C'est la deuxième fois que le philosophe malien Fousseni Togola me donne à lire un de ces livres dans une démarche de service de presse et je le remercie de sa confiance.
Avant de me plonger dans Bintou, l'enfant philosophe, un essai philosophique sur la place de la femme dans la société malienne contemporaine, j'ai naturellement lu avec intérêt la préface d'Alain Maufinet, découvrant avec soulagement que ce dernier avait pu ressentir des inquiétudes ou appréhensions proches des miennes avant de lire ce livre. Pour ma part, il s'agissait surtout de questionnements autour de ma légitimité pour rendre compte d'un texte philosophique et de ma méconnaissance des réalités de son pays, le Mali, où Fousseni Togola est un écrivain, philosophe, journaliste et blogueur reconnu.

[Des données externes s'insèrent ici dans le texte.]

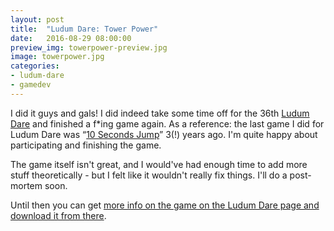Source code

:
 ```yaml
---
layout: post
title:  "Ludum Dare: Tower Power"
date:   2016-08-29 08:00:00
preview_img: towerpower-preview.jpg
image: towerpower.jpg
categories:
- ludum-dare
- gamedev
---
```


I did it guys and gals! I did indeed take some time off for the 36th [Ludum Dare][ludumdare] and finished a f*ing game again. 
As a reference: the last game I did for Ludum Dare was “[10 Seconds Jump][10secondsjump]” 3(!) years ago. 
I'm quite happy about participating and finishing the game. 

The game itself isn't great, and I would've had enough time to add more stuff theoretically - but I felt like it 
wouldn't really fix things. I'll do a post-mortem soon.

Until then you can get [more info on the game on the Ludum Dare page and download it from there][game].


[ludumdare]: http://ludumdare.com/compo/
[10secondsjump]: http://ludumdare.com/compo/ludum-dare-27/?action=preview&uid=7316
[game]: http://ludumdare.com/compo/ludum-dare-36/?action=preview&uid=7316
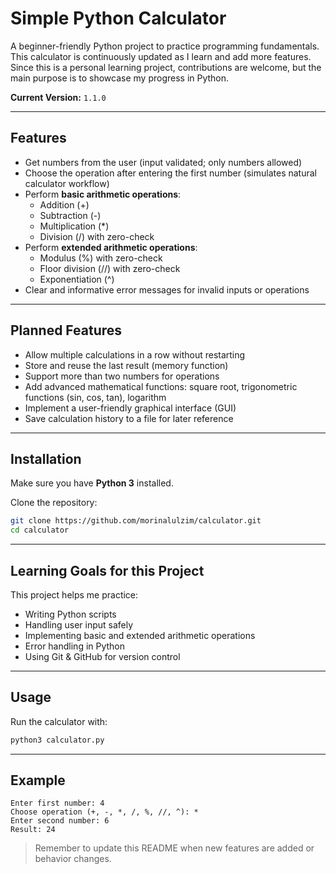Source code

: # Simple Python Calculator

A beginner-friendly Python project to practice programming fundamentals.  
This calculator is continuously updated as I learn and add more features.  
Since this is a personal learning project, contributions are welcome, but the main purpose is to showcase my progress in Python.

**Current Version:** `1.1.0`  

---

## Features
- Get numbers from the user (input validated; only numbers allowed)
- Choose the operation after entering the first number (simulates natural calculator workflow)
- Perform **basic arithmetic operations**:
  - Addition (+)
  - Subtraction (-)
  - Multiplication (*)
  - Division (/) with zero-check
- Perform **extended arithmetic operations**:
  - Modulus (%) with zero-check
  - Floor division (//) with zero-check
  - Exponentiation (^)
- Clear and informative error messages for invalid inputs or operations

---

## Planned Features
- Allow multiple calculations in a row without restarting
- Store and reuse the last result (memory function)
- Support more than two numbers for operations
- Add advanced mathematical functions: square root, trigonometric functions (sin, cos, tan), logarithm
- Implement a user-friendly graphical interface (GUI)
- Save calculation history to a file for later reference

---

## Installation
Make sure you have **Python 3** installed.  

Clone the repository:
```bash
git clone https://github.com/morinalulzim/calculator.git
cd calculator
```

---

## Learning Goals for this Project
This project helps me practice:
- Writing Python scripts
- Handling user input safely
- Implementing basic and extended arithmetic operations
- Error handling in Python
- Using Git & GitHub for version control

---

## Usage
Run the calculator with:
```bash
python3 calculator.py
```

---

## Example
```
Enter first number: 4
Choose operation (+, -, *, /, %, //, ^): *
Enter second number: 6
Result: 24
```

> Remember to update this README when new features are added or behavior changes.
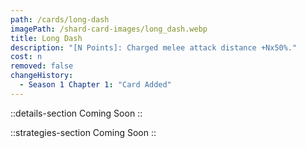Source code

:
 ```yaml
---
path: /cards/long-dash
imagePath: /shard-card-images/long_dash.webp
title: Long Dash
description: "[N Points]: Charged melee attack distance +Nx50%."
cost: n
removed: false
changeHistory:
  - Season 1 Chapter 1: "Card Added"
---
```


::details-section
Coming Soon
::

::strategies-section
Coming Soon
::
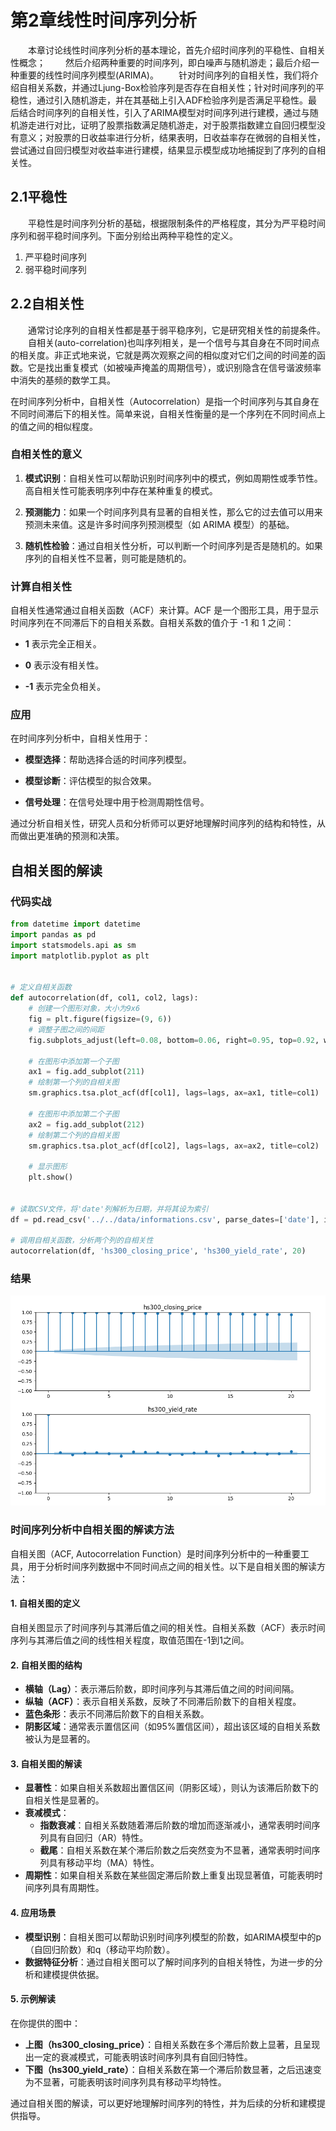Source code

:# 第2章线性时间序列分析
 　　本章讨论线性时间序列分析的基本理论，首先介绍时间序列的平稳性、自相关性概念；
　　然后介绍两种重要的时间序列，即白噪声与随机游走；最后介绍一种重要的线性时间序列模型(ARIMA)。
　　针对时间序列的自相关性，我们将介绍自相关系数，并通过Ljung-Box检验序列是否存在自相关性；针对时间序列的平稳性，通过引入随机游走，并在其基础上引入ADF检验序列是否满足平稳性。最后结合时间序列的自相关性，引入了ARIMA模型对时间序列进行建模，通过与随机游走进行对比，证明了股票指数满足随机游走，对于股票指数建立自回归模型没有意义；对股票的日收益率进行分析，结果表明，日收益率存在微弱的自相关性，尝试通过自回归模型对收益率进行建模，结果显示模型成功地捕捉到了序列的自相关性。
## 2.1平稳性
　　平稳性是时间序列分析的基础，根据限制条件的严格程度，其分为严平稳时间序列和弱平稳时间序列。下面分别给出两种平稳性的定义。
1. 严平稳时间序列
2. 弱平稳时间序列
## 2.2自相关性
　　通常讨论序列的自相关性都是基于弱平稳序列，它是研究相关性的前提条件。
　　自相关(auto-correlation)也叫序列相关，是一个信号与其自身在不同时间点的相关度。非正式地来说，它就是两次观察之间的相似度对它们之间的时间差的函数。它是找出重复模式（如被噪声掩盖的周期信号），或识别隐含在信号谐波频率中消失的基频的数学工具。


在时间序列分析中，自相关性（Autocorrelation）是指一个时间序列与其自身在不同时间滞后下的相关性。简单来说，自相关性衡量的是一个序列在不同时间点上的值之间的相似程度。


### 自相关性的意义

1. **模式识别**：自相关性可以帮助识别时间序列中的模式，例如周期性或季节性。高自相关性可能表明序列中存在某种重复的模式。

2. **预测能力**：如果一个时间序列具有显著的自相关性，那么它的过去值可以用来预测未来值。这是许多时间序列预测模型（如 ARIMA 模型）的基础。

3. **随机性检验**：通过自相关性分析，可以判断一个时间序列是否是随机的。如果序列的自相关性不显著，则可能是随机的。

### 计算自相关性

自相关性通常通过自相关函数（ACF）来计算。ACF 是一个图形工具，用于显示时间序列在不同滞后下的自相关系数。自相关系数的值介于 -1 和 1 之间：

- **1** 表示完全正相关。

- **0** 表示没有相关性。

- **-1** 表示完全负相关。

### 应用

在时间序列分析中，自相关性用于：

- **模型选择**：帮助选择合适的时间序列模型。

- **模型诊断**：评估模型的拟合效果。
- **信号处理**：在信号处理中用于检测周期性信号。

通过分析自相关性，研究人员和分析师可以更好地理解时间序列的结构和特性，从而做出更准确的预测和决策。
## 自相关图的解读


### 代码实战

```python
from datetime import datetime
import pandas as pd
import statsmodels.api as sm
import matplotlib.pyplot as plt


# 定义自相关函数
def autocorrelation(df, col1, col2, lags):
    # 创建一个图形对象，大小为9x6
    fig = plt.figure(figsize=(9, 6))
    # 调整子图之间的间距
    fig.subplots_adjust(left=0.08, bottom=0.06, right=0.95, top=0.92, wspace=None, hspace=0.3)

    # 在图形中添加第一个子图
    ax1 = fig.add_subplot(211)
    # 绘制第一个列的自相关图
    sm.graphics.tsa.plot_acf(df[col1], lags=lags, ax=ax1, title=col1)
    
    # 在图形中添加第二个子图
    ax2 = fig.add_subplot(212)
    # 绘制第二个列的自相关图
    sm.graphics.tsa.plot_acf(df[col2], lags=lags, ax=ax2, title=col2)
    
    # 显示图形
    plt.show()


# 读取CSV文件，将'date'列解析为日期，并将其设为索引
df = pd.read_csv('../../data/informations.csv', parse_dates=['date'], index_col='date')

# 调用自相关函数，分析两个列的自相关性
autocorrelation(df, 'hs300_closing_price', 'hs300_yield_rate', 20)
```

### 结果

![alt text](图片/图2_2.png)

### 时间序列分析中自相关图的解读方法

自相关图（ACF, Autocorrelation Function）是时间序列分析中的一种重要工具，用于分析时间序列数据中不同时间点之间的相关性。以下是自相关图的解读方法：

#### 1. 自相关图的定义
自相关图显示了时间序列与其滞后值之间的相关性。自相关系数（ACF）表示时间序列与其滞后值之间的线性相关程度，取值范围在-1到1之间。

#### 2. 自相关图的结构
- **横轴（Lag）**：表示滞后阶数，即时间序列与其滞后值之间的时间间隔。
- **纵轴（ACF）**：表示自相关系数，反映了不同滞后阶数下的自相关程度。
- **蓝色条形**：表示不同滞后阶数下的自相关系数。
- **阴影区域**：通常表示置信区间（如95%置信区间），超出该区域的自相关系数被认为是显著的。

#### 3. 自相关图的解读
- **显著性**：如果自相关系数超出置信区间（阴影区域），则认为该滞后阶数下的自相关性是显著的。
- **衰减模式**：
  - **指数衰减**：自相关系数随着滞后阶数的增加而逐渐减小，通常表明时间序列具有自回归（AR）特性。
  - **截尾**：自相关系数在某个滞后阶数之后突然变为不显著，通常表明时间序列具有移动平均（MA）特性。
- **周期性**：如果自相关系数在某些固定滞后阶数上重复出现显著值，可能表明时间序列具有周期性。

#### 4. 应用场景
- **模型识别**：自相关图可以帮助识别时间序列模型的阶数，如ARIMA模型中的p（自回归阶数）和q（移动平均阶数）。
- **数据特征分析**：通过自相关图可以了解时间序列的自相关特性，为进一步的分析和建模提供依据。

#### 5. 示例解读
在你提供的图中：
- **上图（hs300_closing_price）**：自相关系数在多个滞后阶数上显著，且呈现出一定的衰减模式，可能表明该时间序列具有自回归特性。
- **下图（hs300_yield_rate）**：自相关系数在第一个滞后阶数显著，之后迅速变为不显著，可能表明该时间序列具有移动平均特性。

通过自相关图的解读，可以更好地理解时间序列的特性，并为后续的分析和建模提供指导。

L'héroïne imaginaire et fantasmée de ce livre, Bintou, est une jeune fille, très intelligente, particulièrement précoce. Elle évolue dans un milieu favorisé et ouvert, auprès de son père, Amadou, professeur de philosophie. Ce livre est le récit de leurs discussions, autour de nombreuses problématiques plus ou moins actuelles : la métaphysique, la politique, la société́, le mariage, l'immigration, les nouvelles technologies, le réchauffement climatique… L'auteur a structuré son propos en quatre parties, divisées en jours, suivies de deux « suppléments ». Trois titres sur les quatre reprennent la forme un peu archaïque du « de » latin : « de la métaphysique », « du chaos dans le monde », « Quatre règles de vie à ma fille » et « de la fondation de la famille philosophique ».
L'originalité de l'écriture vient essentiellement du fait que tout ou presque est présenté sous forme de dialogues, dans la transcription des longs débats quotidiens entre le père et la fille. Les journées se suivent et se ressemblent ; après une brève introduction qui nous en apprend, chaque jour un peu plus, sur la famille de la jeune Bintou, élevée dans la tradition africaine musulmane, sur son parcours scolaire et universitaire et sur sa différence, le dialogue s'instaure, après les salutations d'usage.
Il y a une réelle progression, non seulement dans les sujets évoqués, mais aussi et surtout dans les rapports entre le père et la fille ; parfois, la mère est appelée à leurs côtés pour diversifier le débat et explorer de nouvelles pistes. Petit à petits, ses grands frères la prennent davantage en considération et acceptent de parler avec elle. Nous verrons grandir Bintou au gré des questions et raisonnements qui dérangent et inquiètent son entourage, mais auxquels Amadou, son père, propose des éléments de réponse et ce, jusqu'à ce qu'elle prenne sa vie en mains.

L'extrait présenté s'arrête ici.